** Data shown **
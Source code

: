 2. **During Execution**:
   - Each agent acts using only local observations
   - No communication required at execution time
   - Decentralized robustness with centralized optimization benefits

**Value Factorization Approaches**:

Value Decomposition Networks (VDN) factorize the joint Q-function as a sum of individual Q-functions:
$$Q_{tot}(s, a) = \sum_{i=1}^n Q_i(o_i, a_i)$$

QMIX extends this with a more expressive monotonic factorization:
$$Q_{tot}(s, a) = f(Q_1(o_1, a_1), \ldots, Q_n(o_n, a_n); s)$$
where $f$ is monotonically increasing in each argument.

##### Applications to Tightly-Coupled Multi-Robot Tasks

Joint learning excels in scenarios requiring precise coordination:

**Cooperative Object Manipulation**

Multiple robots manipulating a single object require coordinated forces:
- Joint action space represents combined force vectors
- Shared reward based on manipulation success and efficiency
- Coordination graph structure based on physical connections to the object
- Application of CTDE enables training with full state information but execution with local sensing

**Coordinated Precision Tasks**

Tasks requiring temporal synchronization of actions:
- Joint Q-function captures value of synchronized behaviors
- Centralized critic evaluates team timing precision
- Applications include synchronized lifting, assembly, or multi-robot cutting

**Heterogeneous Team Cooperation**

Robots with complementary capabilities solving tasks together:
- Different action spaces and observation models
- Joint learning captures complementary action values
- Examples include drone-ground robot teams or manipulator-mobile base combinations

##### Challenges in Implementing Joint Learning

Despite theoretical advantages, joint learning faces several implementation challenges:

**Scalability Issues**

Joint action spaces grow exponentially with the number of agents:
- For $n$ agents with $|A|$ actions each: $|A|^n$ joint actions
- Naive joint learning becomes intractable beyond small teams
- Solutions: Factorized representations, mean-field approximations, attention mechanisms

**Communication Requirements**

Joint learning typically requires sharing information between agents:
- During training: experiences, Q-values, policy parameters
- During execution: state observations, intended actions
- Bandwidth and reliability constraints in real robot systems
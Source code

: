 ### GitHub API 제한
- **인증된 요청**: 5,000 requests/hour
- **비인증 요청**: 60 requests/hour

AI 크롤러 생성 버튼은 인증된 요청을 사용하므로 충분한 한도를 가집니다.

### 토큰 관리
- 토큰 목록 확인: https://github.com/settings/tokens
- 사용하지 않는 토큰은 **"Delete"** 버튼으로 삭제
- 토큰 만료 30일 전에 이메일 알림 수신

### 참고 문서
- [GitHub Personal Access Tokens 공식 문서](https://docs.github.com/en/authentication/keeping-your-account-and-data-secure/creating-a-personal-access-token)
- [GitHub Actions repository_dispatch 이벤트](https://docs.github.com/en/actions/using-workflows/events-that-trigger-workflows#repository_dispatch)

** Directions for this task **
From the data above, output exactly the lines between the one containing "##### Challenges in" and the one containing "Joint action spaces", counting both of them.

** Answer to the exercise **
##### Challenges in Implementing Joint Learning

Despite theoretical advantages, joint learning faces several implementation challenges:

**Scalability Issues**

Joint action spaces grow exponentially with the number of agents:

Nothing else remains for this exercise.